“If he is the guilty one, proving as much will be a challenge, that is for sure,” said Puri. “We would need someone to get on the inside of his ashram. That is the only way.”
On the hot tawa, the koki mixture spat and sizzled.
“How did you get on last night?” asked the detective in Hindi.
Puri had charged Tubelight with tracking down Constable R.V. Dubey, the first police wallah to have reached the murder scene, to find out if he had seen or heard anything that had not appeared in the offical panchnama.

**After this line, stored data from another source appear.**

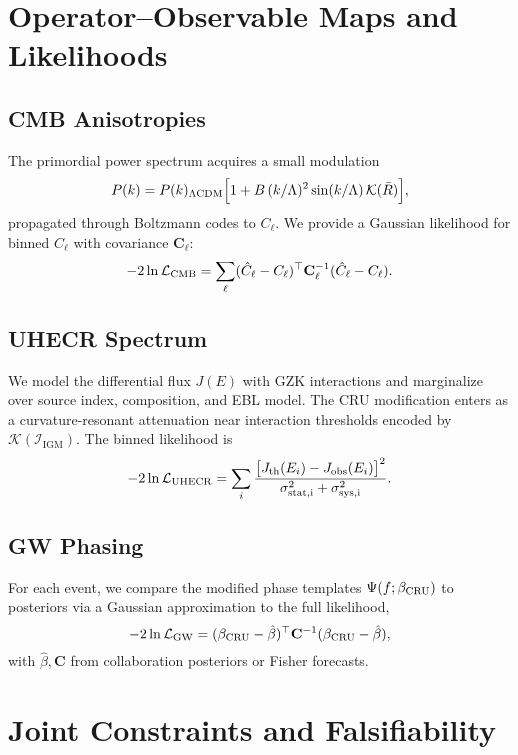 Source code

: \documentclass[12pt,a4paper,oneside]{scrbook}
\theoremstyle{definition}
\theoremstyle{remark}
\newcommand{\Cl}{C_\ell}
\newcommand{\Pk}{P(k)}
\newcommand{\K}{\mathcal{K}}
\begin{document}
\chapter{Operator–Observable Maps and Likelihoods}
\label{chap:likelihoods}
\section{CMB Anisotropies}
\label{sec:CMB}
The primordial power spectrum acquires a small modulation
\begin{equation}
\Pk = \Pk_{\Lambda{\rm CDM}}\Big[1 + B\,(k/\Lambda)^2 \sin(k/\Lambda)\,\K(\bar R)\Big],
\label{eq:PkCRU}
\end{equation}
propagated through Boltzmann codes to $\Cl$. We provide a Gaussian likelihood for binned $\Cl$ with covariance $\mathbf{C}_\ell$:
\begin{equation}
-2\ln\mathcal{L}_{\rm CMB} = \sum_{\ell} (\hat C_\ell - C_\ell)^\top \mathbf{C}_\ell^{-1} (\hat C_\ell - C_\ell).
\end{equation}
\section{UHECR Spectrum}
\label{sec:UHECR}
We model the differential flux $J(E)$ with GZK interactions and marginalize over source index, composition, and EBL model. The CRU modification enters as a curvature-resonant attenuation near interaction thresholds encoded by $\K(\mathcal{I}_\mathrm{IGM})$. The binned likelihood is
\begin{equation}
-2\ln\mathcal{L}_{\rm UHECR}= \sum_i \frac{\big[J_{\rm th}(E_i)-J_{\rm obs}(E_i)\big]^2}{\sigma_{\rm stat,i}^2+\sigma_{\rm sys,i}^2}.
\end{equation}
\section{GW Phasing}
\label{sec:GWlike}
For each event, we compare the modified phase templates $\Psi(f;\beta_{\rm CRU})$ to posteriors via a Gaussian approximation to the full likelihood,
\begin{equation}
-2\ln\mathcal{L}_{\rm GW}= (\beta_{\rm CRU}-\hat\beta)^\top \mathbf{C}^{-1} (\beta_{\rm CRU}-\hat\beta),
\end{equation}
with $\hat\beta,\mathbf{C}$ from collaboration posteriors or Fisher forecasts.
\chapter{Joint Constraints and Falsifiability}
\label{chap:fals}
\end{document}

This was Most Private Investigators’ standard procedure given that constables often failed to report key information to their superiors – either through sheer incompetence (anyone with the ability to sign their own name could become a beat cop and they received no investigative training whatsoever) or deliberately (usually because someone bribed them to keep their mouth shut or they were just plain scared).

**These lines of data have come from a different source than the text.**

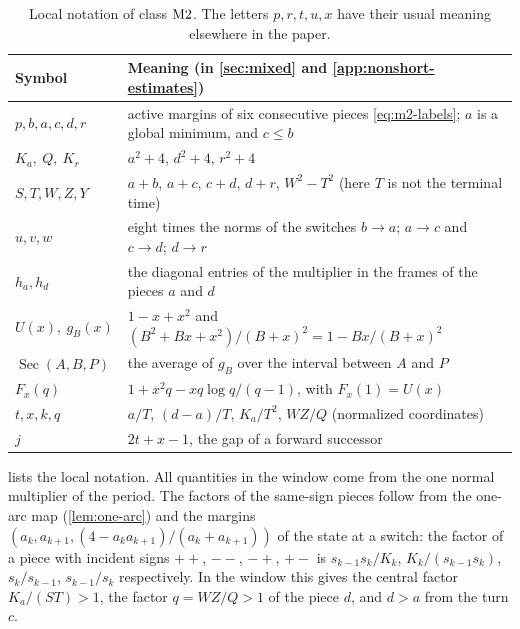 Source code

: \begin{table}[t]
\centering\small
\begin{tabular}{@{}l>{\raggedright\arraybackslash}p{}@{}}
\toprule
Symbol & Meaning (in \cref{sec:mixed} and \cref{app:nonshort-estimates})\\
\midrule
$p,b,a,c,d,r$ & active margins of six consecutive pieces \eqref{eq:m2-labels}; $a$ is a global
minimum, and $c\le b$\\
$K_a,\ Q,\ K_r$ & $a^2+4$, $d^2+4$, $r^2+4$\\
$S,T,W,Z,Y$ & $a+b$, $a+c$, $c+d$, $d+r$, $W^2-T^2$ (here $T$ is not the terminal time)\\
$u,v,w$ & eight times the norms of the switches $b\to a$; $a\to c$ and $c\to d$; $d\to r$\\
$h_a,h_d$ & the diagonal entries of the multiplier in the frames of the pieces $a$ and $d$\\
$U(x),\ g_B(x)$ & $1-x+x^2$ and $(B^2+Bx+x^2)/(B+x)^2=1-Bx/(B+x)^2$\\
$\operatorname{Sec}(A,B,P)$ & the average of $g_B$ over the interval between $A$ and $P$\\
$F_x(q)$ & $1+x^2q-xq\log q/(q-1)$, with $F_x(1)=U(x)$\\
$t,x,k,q$ & $a/T$, $(d-a)/T$, $K_a/T^2$, $WZ/Q$ (normalized coordinates)\\
$j$ & $2t+x-1$, the gap of a forward successor\\
\bottomrule
\end{tabular}
\caption{Local notation of class $\cls{M2}$. The letters $p,r,t,u,x$ have their usual meaning
elsewhere in the paper.}\label{tab:m2-notation}
\end{table}

 lists the local notation. All quantities in the window come from the one
normal multiplier of the period. The factors of the same-sign pieces follow from the one-arc map
(\cref{lem:one-arc}) and the margins $(a_k,a_{k+1},(4-a_ka_{k+1})/(a_k+a_{k+1}))$ of the state at a
switch: the factor of a piece with incident signs $++$, $--$, $-+$, $+-$ is $s_{k-1}s_k/K_k$,
$K_k/(s_{k-1}s_k)$, $s_k/s_{k-1}$, $s_{k-1}/s_k$ respectively. In the window this gives
the central factor $K_a/(ST)>1$, the factor $q=WZ/Q>1$ of the piece $d$, and $d>a$ from the turn
$c$.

“I befriended Constable Dubey at the liquor store,” answered Tubelight, who combined a gift for getting people to talk with an ability to hold his liquor like few men could. “We enjoyed some Old Monk rum together.”
“And?”
“Approaching the scene, he passed an ice cream wallah pushing his cart. He was with a rag picker. Male, twenties, black skin.”
“Paagal!” bawled Puri. “That was the murderer! He just let him walk away, is it?”
“Of course, Boss.” Tubelight shrugged.
Their kokis were served with a dab of fresh butter and some curd and garlic pickle on the side.
As they greedily tore them apart with their fingers, the detective asked: “Did this prize Charlie see the murder weapon?”
“Didn’t see it, Boss.”
“You believe him?”
“Yes, Boss. By the end of the evening he was chattering away like a parrot. Believe me, I learned all his secrets. Most of them I’d have preferred not to have heard.”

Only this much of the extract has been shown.